The Gaza Chickens Project Expands

June 16, 2010 ANERA
Categories:
Economic Development, Gaza, Job Creation, Recovery and Reconstruction
Locations:
A man and his son in Gaza care for the chickens provided for them as part of an income assistance and food security program.

ANERA’s Chicken Project has been a resounding success since its start in 2009. With generous funding from the Moriah Fund, the project has expanded to more than 550 families in impoverished communities across Gaza. Now some families have developed new strategies to benefit from their chicken and egg production.
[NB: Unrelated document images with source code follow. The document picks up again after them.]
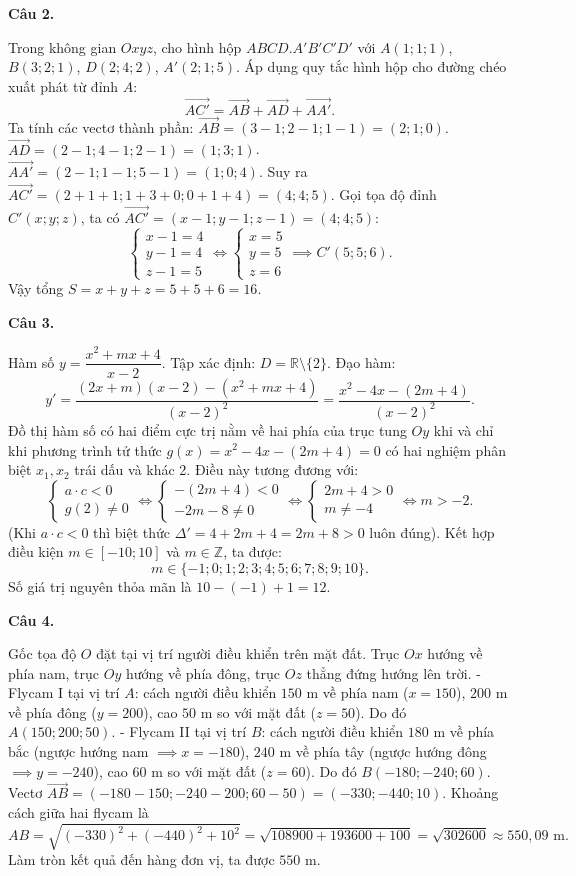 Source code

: \documentclass[12pt,a4paper]{article}
\newcommand{\loigiai}[1]{\par\medskip\Needspace{4\baselineskip}\noindent\textbf{#1}\par\nobreak}
\begin{document}
\loigiai{Câu 2.}
Trong không gian $Oxyz$, cho hình hộp $ABCD.A'B'C'D'$ với $A(1;1;1)$, $B(3;2;1)$, $D(2;4;2)$, $A'(2;1;5)$.
Áp dụng quy tắc hình hộp cho đường chéo xuất phát từ đỉnh $A$:
$$\vec{AC'} = \vec{AB} + \vec{AD} + \vec{AA'}.$$
Ta tính các vectơ thành phần:
$\vec{AB} = (3-1; 2-1; 1-1) = (2; 1; 0)$.
$\vec{AD} = (2-1; 4-1; 2-1) = (1; 3; 1)$.
$\vec{AA'} = (2-1; 1-1; 5-1) = (1; 0; 4)$.
Suy ra $\vec{AC'} = (2+1+1; 1+3+0; 0+1+4) = (4; 4; 5)$.
Gọi tọa độ đỉnh $C'(x;y;z)$, ta có $\vec{AC'}=(x-1; y-1; z-1)=(4; 4; 5)$:
$$\begin{cases} x-1=4\\ y-1=4\\ z-1=5 \end{cases} \iff \begin{cases} x=5\\ y=5\\ z=6 \end{cases} \implies C'(5;5;6).$$
Vậy tổng $S=x+y+z=5+5+6=16$.

\loigiai{Câu 3.}
Hàm số $y=\dfrac{x^2+mx+4}{x-2}$.
Tập xác định: $D=\mathbb{R}\setminus\{2\}$.
Đạo hàm:
$$y'=\dfrac{(2x+m)(x-2)-(x^2+mx+4)}{(x-2)^2} = \dfrac{x^2-4x-(2m+4)}{(x-2)^2}.$$
Đồ thị hàm số có hai điểm cực trị nằm về hai phía của trục tung $Oy$ khi và chỉ khi phương trình tử thức $g(x)=x^2-4x-(2m+4)=0$ có hai nghiệm phân biệt $x_1, x_2$ trái dấu và khác 2.
Điều này tương đương với:
$$\begin{cases}
a\cdot c < 0\\
g(2)\ne 0
\end{cases} \iff \begin{cases}
-(2m+4) < 0\\
-2m-8 \ne 0
\end{cases} \iff \begin{cases}
2m+4 > 0\\
m \ne -4
\end{cases} \iff m > -2.$$
(Khi $a\cdot c < 0$ thì biệt thức $\Delta'=4+2m+4=2m+8>0$ luôn đúng).
Kết hợp điều kiện $m\in[-10;10]$ và $m\in\mathbb{Z}$, ta được:
$$m \in \{-1; 0; 1; 2; 3; 4; 5; 6; 7; 8; 9; 10\}.$$
Số giá trị nguyên thỏa mãn là $10 - (-1) + 1 = 12$.

\loigiai{Câu 4.}
Gốc tọa độ $O$ đặt tại vị trí người điều khiển trên mặt đất.
Trục $Ox$ hướng về phía nam, trục $Oy$ hướng về phía đông, trục $Oz$ thẳng đứng hướng lên trời.
- Flycam I tại vị trí $A$: cách người điều khiển $150\text{ m}$ về phía nam ($x=150$), $200\text{ m}$ về phía đông ($y=200$), cao $50\text{ m}$ so với mặt đất ($z=50$).
Do đó $A(150; 200; 50)$.
- Flycam II tại vị trí $B$: cách người điều khiển $180\text{ m}$ về phía bắc (ngược hướng nam $\implies x=-180$), $240\text{ m}$ về phía tây (ngược hướng đông $\implies y=-240$), cao $60\text{ m}$ so với mặt đất ($z=60$).
Do đó $B(-180; -240; 60)$.
Vectơ $\vec{AB} = (-180-150; -240-200; 60-50) = (-330; -440; 10)$.
Khoảng cách giữa hai flycam là
$$AB = \sqrt{(-330)^2 + (-440)^2 + 10^2} = \sqrt{108900 + 193600 + 100} = \sqrt{302600} \approx 550{,}09\text{ m}.$$
Làm tròn kết quả đến hàng đơn vị, ta được $550\text{ m}$.
\end{document}
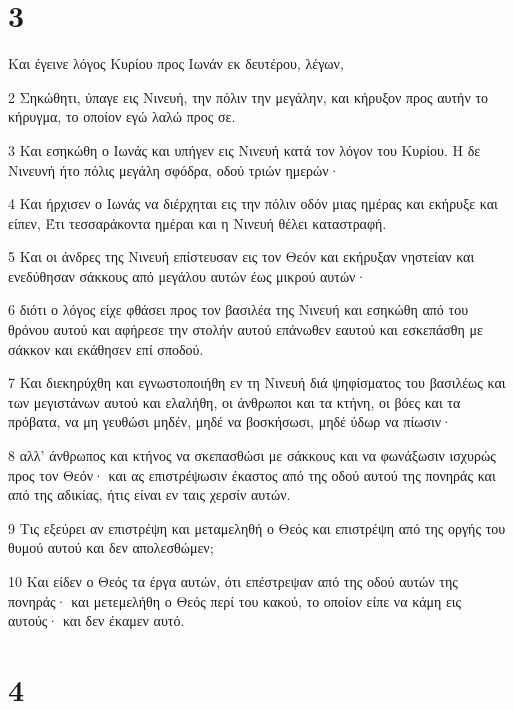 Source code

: \chapter{3}

\par Και έγεινε λόγος Κυρίου προς Ιωνάν εκ δευτέρου, λέγων,
\par 2 Σηκώθητι, ύπαγε εις Νινευή, την πόλιν την μεγάλην, και κήρυξον προς αυτήν το κήρυγμα, το οποίον εγώ λαλώ προς σε.
\par 3 Και εσηκώθη ο Ιωνάς και υπήγεν εις Νινευή κατά τον λόγον του Κυρίου. Η δε Νινευνή ήτο πόλις μεγάλη σφόδρα, οδού τριών ημερών·
\par 4 Και ήρχισεν ο Ιωνάς να διέρχηται εις την πόλιν οδόν μιας ημέρας και εκήρυξε και είπεν, Έτι τεσσαράκοντα ημέραι και η Νινευή θέλει καταστραφή.
\par 5 Και οι άνδρες της Νινευή επίστευσαν εις τον Θεόν και εκήρυξαν νηστείαν και ενεδύθησαν σάκκους από μεγάλου αυτών έως μικρού αυτών·
\par 6 διότι ο λόγος είχε φθάσει προς τον βασιλέα της Νινευή και εσηκώθη από του θρόνου αυτού και αφήρεσε την στολήν αυτού επάνωθεν εαυτού και εσκεπάσθη με σάκκον και εκάθησεν επί σποδού.
\par 7 Και διεκηρύχθη και εγνωστοποιήθη εν τη Νινευή διά ψηφίσματος του βασιλέως και των μεγιστάνων αυτού και ελαλήθη, οι άνθρωποι και τα κτήνη, οι βόες και τα πρόβατα, να μη γευθώσι μηδέν, μηδέ να βοσκήσωσι, μηδέ ύδωρ να πίωσιν·
\par 8 αλλ' άνθρωπος και κτήνος να σκεπασθώσι με σάκκους και να φωνάξωσιν ισχυρώς προς τον Θεόν· και ας επιστρέψωσιν έκαστος από της οδού αυτού της πονηράς και από της αδικίας, ήτις είναι εν ταις χερσίν αυτών.
\par 9 Τις εξεύρει αν επιστρέψη και μεταμεληθή ο Θεός και επιστρέψη από της οργής του θυμού αυτού και δεν απολεσθώμεν;
\par 10 Και είδεν ο Θεός τα έργα αυτών, ότι επέστρεψαν από της οδού αυτών της πονηράς· και μετεμελήθη ο Θεός περί του κακού, το οποίον είπε να κάμη εις αυτούς· και δεν έκαμεν αυτό.

\chapter{4}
Ashraf Abu Nahiya recently lost his job. “I used to work in the Palestinian mills. But I got an infection in my left eye and was forced to stay home. These chickens provide us some income so I can at least bring food to my children,” he said.

“Every three days the 10 chickens produce 12 eggs,” he explained. “We ate some of them but since we are only five in the family I took some of the eggs to my neighbor who owns an incubator.” Abu Nahiya gave some of the eggs to his neighbor and when the chickens hatched, he fed and cared for them to produce more eggs. “I tried selling some of the eggs but that didn’t bring much – two eggs sell for one shekel (25 US cents).” So he decided to sell the baby chickens for 15 shekels a pair ($4).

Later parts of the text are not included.